# Restoring a Matt Finish



## efunc (May 22, 2007)

Hi folks,

I've made a bit of a boo boo! I have some Matt finished Audi wheels:










One of the spokes had a few fine scratches in the lacquer from storage, so I got out my rubbing compound and tried to gently rub them out. It certainly softened the scratches OK, but it also turned the area glossy! I now have one glossy spoke and would like to turn it matt again. Is there a simply way of doing this?

Thanks!


----------



## Sicskate (Oct 3, 2012)

Could try some wire wool?!?


----------



## efunc (May 22, 2007)

wire wool? eek! like a kitchen scourer?

I was thinking of 2000 grit wet and dry, but I don't want to polish it any further. What grit would be appropriate?


----------



## efunc (May 22, 2007)

or, ideally some kind of etching compound that I could remove quickly once it's worked to dull the surface.


----------



## efunc (May 22, 2007)

Hmmm.. been reading up on using everything from powered dish washer detergent, scrubbing them down with Ajax cleanser, Lestoil cleaner, scotchbrite pads, etc

All too much of an uncertainty to try on some very nice rims though.


----------



## pcm1980 (May 4, 2009)

The wheel needs to be repainted.


----------



## Harry_p (Mar 18, 2015)

Can you buy satin or Matt lacquer in an aerosol?


----------



## Sicskate (Oct 3, 2012)

No, don't get it painted!! 

You could try a heavy cutting cream like 3m fast cut on an applicator. 

But don't go mad, just slight pressure to mark, but not cut the paint.


----------



## efunc (May 22, 2007)

Sicskate said:


> No, don't get it painted!!
> 
> You could try a heavy cutting cream like 3m fast cut on an applicator.
> 
> But don't go mad, just slight pressure to mark, but not cut the paint.
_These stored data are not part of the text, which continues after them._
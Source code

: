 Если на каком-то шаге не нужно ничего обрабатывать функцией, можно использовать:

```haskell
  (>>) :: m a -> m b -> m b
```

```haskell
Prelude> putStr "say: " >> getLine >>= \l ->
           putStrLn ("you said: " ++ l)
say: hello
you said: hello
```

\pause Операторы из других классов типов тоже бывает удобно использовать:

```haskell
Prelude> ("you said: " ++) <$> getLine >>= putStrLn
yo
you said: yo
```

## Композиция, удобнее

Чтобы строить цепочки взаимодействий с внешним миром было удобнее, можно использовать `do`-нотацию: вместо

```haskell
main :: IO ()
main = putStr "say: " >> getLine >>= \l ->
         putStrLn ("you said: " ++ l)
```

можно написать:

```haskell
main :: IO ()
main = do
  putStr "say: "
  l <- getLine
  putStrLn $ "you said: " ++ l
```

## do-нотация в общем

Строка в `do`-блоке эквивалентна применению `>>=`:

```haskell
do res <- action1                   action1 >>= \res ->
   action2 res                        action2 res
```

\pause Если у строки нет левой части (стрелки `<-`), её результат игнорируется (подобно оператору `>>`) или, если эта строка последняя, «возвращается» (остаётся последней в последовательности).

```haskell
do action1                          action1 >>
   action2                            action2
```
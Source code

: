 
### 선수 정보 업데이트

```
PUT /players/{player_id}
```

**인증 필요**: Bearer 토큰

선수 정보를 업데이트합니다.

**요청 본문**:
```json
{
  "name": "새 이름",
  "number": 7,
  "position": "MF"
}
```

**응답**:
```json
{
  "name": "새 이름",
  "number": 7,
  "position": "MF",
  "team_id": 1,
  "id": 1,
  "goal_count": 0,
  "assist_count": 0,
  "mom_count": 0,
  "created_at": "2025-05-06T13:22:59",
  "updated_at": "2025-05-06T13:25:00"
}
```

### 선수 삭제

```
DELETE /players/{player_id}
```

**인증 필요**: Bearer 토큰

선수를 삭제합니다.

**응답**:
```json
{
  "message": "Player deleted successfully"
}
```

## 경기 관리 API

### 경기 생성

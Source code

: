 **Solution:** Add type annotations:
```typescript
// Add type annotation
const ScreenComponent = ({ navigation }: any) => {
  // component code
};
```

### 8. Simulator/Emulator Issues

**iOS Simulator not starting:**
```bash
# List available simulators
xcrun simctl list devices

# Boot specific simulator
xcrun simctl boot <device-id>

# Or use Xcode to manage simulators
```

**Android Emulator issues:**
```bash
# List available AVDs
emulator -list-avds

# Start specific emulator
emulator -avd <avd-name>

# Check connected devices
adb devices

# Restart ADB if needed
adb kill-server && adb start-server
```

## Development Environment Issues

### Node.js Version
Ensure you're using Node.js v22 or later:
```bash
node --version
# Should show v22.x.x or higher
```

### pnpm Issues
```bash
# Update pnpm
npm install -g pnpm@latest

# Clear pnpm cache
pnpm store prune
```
I used carplan rubbing compound to remove the scratch, which is what caused the glossing. Is 3m courser?


----------



## Sicskate (Oct 3, 2012)

3m fast cut is about the roughest compound you cat get, G3 scratch remover is quite rough too. 

You've simply worked the lacquer to a smooth glossy finish, you need to rough it up a bit with a few controlled fine/light scratches.


----------



## Matthew2761 (Dec 4, 2014)

Would something like Scholl S0 matting compound maybe work? Only ever used a matting compound once before so thinking it may be a better approach than using wet/dry paper on it?


----------



## nick_mcuk (Jan 4, 2008)

Sicskate said:


> 3m fast cut is about the roughest compound you cat get, G3 scratch remover is quite rough too.
> 
> You've simply worked the lacquer to a smooth glossy finish, you need to rough it up a bit with a few controlled fine/light scratches.


Like hell it is the proper original G3 is like liquid sand paper...and Scholl S0 is rougher still...


----------



## efunc (May 22, 2007)

From the recommendations above it sounds like a course rubbing compound, like the one I originally used, isn't wrong in principle, but my method was wrong. I worked it in vigorously using back and fourth motion, and then polished it away with a micrifibre. That resulted in a gloss finish. If I want to matt it instead what technique might achieve this? Light and short motions?


----------



## Sicskate (Oct 3, 2012)

nick_mcuk said:


> Like hell it is the proper original G3 is like liquid sand paper...and Scholl S0 is rougher still...


I've only used the G3 I've got, which is in a tooth paste style container?!?

Its a product which can be bought cheap in halfords, that's the only reason I mentioned it.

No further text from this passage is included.